Activity:
Please retype the records that appear below, exactly and in full.

Material for the task:

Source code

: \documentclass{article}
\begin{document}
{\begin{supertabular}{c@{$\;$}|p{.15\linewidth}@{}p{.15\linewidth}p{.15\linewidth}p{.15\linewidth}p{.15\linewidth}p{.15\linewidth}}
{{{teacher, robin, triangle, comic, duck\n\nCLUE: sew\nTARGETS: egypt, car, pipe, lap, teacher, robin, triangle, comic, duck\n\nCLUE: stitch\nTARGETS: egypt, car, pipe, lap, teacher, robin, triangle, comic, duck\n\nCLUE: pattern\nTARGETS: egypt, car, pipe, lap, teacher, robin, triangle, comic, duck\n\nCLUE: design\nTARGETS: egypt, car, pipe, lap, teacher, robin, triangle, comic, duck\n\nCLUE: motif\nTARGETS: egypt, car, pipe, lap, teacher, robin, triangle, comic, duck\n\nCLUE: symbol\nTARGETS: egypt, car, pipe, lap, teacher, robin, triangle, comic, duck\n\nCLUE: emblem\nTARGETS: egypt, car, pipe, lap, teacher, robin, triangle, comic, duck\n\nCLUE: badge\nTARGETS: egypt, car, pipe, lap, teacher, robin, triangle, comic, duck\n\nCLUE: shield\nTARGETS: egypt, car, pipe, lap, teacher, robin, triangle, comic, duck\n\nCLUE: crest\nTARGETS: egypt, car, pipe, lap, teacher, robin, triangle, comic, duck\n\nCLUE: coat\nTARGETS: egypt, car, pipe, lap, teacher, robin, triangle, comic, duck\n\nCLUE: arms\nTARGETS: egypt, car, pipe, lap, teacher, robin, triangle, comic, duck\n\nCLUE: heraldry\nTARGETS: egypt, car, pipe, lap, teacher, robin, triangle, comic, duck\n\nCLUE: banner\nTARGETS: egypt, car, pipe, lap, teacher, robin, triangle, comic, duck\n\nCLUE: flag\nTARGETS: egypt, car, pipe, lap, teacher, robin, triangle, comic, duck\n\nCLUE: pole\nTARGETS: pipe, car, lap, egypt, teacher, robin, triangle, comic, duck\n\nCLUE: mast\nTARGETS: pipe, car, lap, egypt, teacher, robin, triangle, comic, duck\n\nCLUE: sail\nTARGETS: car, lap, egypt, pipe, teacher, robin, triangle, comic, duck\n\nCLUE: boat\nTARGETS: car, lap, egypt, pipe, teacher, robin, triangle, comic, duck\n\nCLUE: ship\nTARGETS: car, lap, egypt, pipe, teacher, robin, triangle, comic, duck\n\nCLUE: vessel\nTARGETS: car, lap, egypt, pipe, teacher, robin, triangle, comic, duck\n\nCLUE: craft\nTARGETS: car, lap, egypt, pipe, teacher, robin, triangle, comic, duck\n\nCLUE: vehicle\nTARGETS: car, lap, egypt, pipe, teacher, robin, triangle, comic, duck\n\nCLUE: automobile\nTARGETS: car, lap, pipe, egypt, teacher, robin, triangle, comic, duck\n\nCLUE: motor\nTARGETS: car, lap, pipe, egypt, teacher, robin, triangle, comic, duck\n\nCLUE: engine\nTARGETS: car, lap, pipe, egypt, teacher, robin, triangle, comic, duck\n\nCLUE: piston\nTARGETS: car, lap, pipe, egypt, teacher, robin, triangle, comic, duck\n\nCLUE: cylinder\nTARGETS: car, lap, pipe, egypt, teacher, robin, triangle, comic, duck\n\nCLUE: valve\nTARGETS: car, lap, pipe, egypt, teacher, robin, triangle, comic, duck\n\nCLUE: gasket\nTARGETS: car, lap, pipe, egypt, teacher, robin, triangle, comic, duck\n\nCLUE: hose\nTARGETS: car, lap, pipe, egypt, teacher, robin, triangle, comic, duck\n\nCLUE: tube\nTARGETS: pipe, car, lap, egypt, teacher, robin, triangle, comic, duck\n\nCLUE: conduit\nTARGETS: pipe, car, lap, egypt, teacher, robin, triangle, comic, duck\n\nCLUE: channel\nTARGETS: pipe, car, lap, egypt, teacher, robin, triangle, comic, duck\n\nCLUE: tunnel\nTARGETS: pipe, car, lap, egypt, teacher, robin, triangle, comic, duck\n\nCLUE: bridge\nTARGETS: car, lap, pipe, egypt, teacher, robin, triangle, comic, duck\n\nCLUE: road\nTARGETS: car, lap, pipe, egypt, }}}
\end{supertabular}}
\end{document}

Answer for the task:
Source code

: \documentclass{article}
\begin{document}
{\begin{supertabular}{c@{$\;$}|p{.15\linewidth}@{}p{.15\linewidth}p{.15\linewidth}p{.15\linewidth}p{.15\linewidth}p{.15\linewidth}}
{{{teacher, robin, triangle, comic, duck\n\nCLUE: sew\nTARGETS: egypt, car, pipe, lap, teacher, robin, triangle, comic, duck\n\nCLUE: stitch\nTARGETS: egypt, car, pipe, lap, teacher, robin, triangle, comic, duck\n\nCLUE: pattern\nTARGETS: egypt, car, pipe, lap, teacher, robin, triangle, comic, duck\n\nCLUE: design\nTARGETS: egypt, car, pipe, lap, teacher, robin, triangle, comic, duck\n\nCLUE: motif\nTARGETS: egypt, car, pipe, lap, teacher, robin, triangle, comic, duck\n\nCLUE: symbol\nTARGETS: egypt, car, pipe, lap, teacher, robin, triangle, comic, duck\n\nCLUE: emblem\nTARGETS: egypt, car, pipe, lap, teacher, robin, triangle, comic, duck\n\nCLUE: badge\nTARGETS: egypt, car, pipe, lap, teacher, robin, triangle, comic, duck\n\nCLUE: shield\nTARGETS: egypt, car, pipe, lap, teacher, robin, triangle, comic, duck\n\nCLUE: crest\nTARGETS: egypt, car, pipe, lap, teacher, robin, triangle, comic, duck\n\nCLUE: coat\nTARGETS: egypt, car, pipe, lap, teacher, robin, triangle, comic, duck\n\nCLUE: arms\nTARGETS: egypt, car, pipe, lap, teacher, robin, triangle, comic, duck\n\nCLUE: heraldry\nTARGETS: egypt, car, pipe, lap, teacher, robin, triangle, comic, duck\n\nCLUE: banner\nTARGETS: egypt, car, pipe, lap, teacher, robin, triangle, comic, duck\n\nCLUE: flag\nTARGETS: egypt, car, pipe, lap, teacher, robin, triangle, comic, duck\n\nCLUE: pole\nTARGETS: pipe, car, lap, egypt, teacher, robin, triangle, comic, duck\n\nCLUE: mast\nTARGETS: pipe, car, lap, egypt, teacher, robin, triangle, comic, duck\n\nCLUE: sail\nTARGETS: car, lap, egypt, pipe, teacher, robin, triangle, comic, duck\n\nCLUE: boat\nTARGETS: car, lap, egypt, pipe, teacher, robin, triangle, comic, duck\n\nCLUE: ship\nTARGETS: car, lap, egypt, pipe, teacher, robin, triangle, comic, duck\n\nCLUE: vessel\nTARGETS: car, lap, egypt, pipe, teacher, robin, triangle, comic, duck\n\nCLUE: craft\nTARGETS: car, lap, egypt, pipe, teacher, robin, triangle, comic, duck\n\nCLUE: vehicle\nTARGETS: car, lap, egypt, pipe, teacher, robin, triangle, comic, duck\n\nCLUE: automobile\nTARGETS: car, lap, pipe, egypt, teacher, robin, triangle, comic, duck\n\nCLUE: motor\nTARGETS: car, lap, pipe, egypt, teacher, robin, triangle, comic, duck\n\nCLUE: engine\nTARGETS: car, lap, pipe, egypt, teacher, robin, triangle, comic, duck\n\nCLUE: piston\nTARGETS: car, lap, pipe, egypt, teacher, robin, triangle, comic, duck\n\nCLUE: cylinder\nTARGETS: car, lap, pipe, egypt, teacher, robin, triangle, comic, duck\n\nCLUE: valve\nTARGETS: car, lap, pipe, egypt, teacher, robin, triangle, comic, duck\n\nCLUE: gasket\nTARGETS: car, lap, pipe, egypt, teacher, robin, triangle, comic, duck\n\nCLUE: hose\nTARGETS: car, lap, pipe, egypt, teacher, robin, triangle, comic, duck\n\nCLUE: tube\nTARGETS: pipe, car, lap, egypt, teacher, robin, triangle, comic, duck\n\nCLUE: conduit\nTARGETS: pipe, car, lap, egypt, teacher, robin, triangle, comic, duck\n\nCLUE: channel\nTARGETS: pipe, car, lap, egypt, teacher, robin, triangle, comic, duck\n\nCLUE: tunnel\nTARGETS: pipe, car, lap, egypt, teacher, robin, triangle, comic, duck\n\nCLUE: bridge\nTARGETS: car, lap, pipe, egypt, teacher, robin, triangle, comic, duck\n\nCLUE: road\nTARGETS: car, lap, pipe, egypt, }}}
\end{supertabular}}
\end{document}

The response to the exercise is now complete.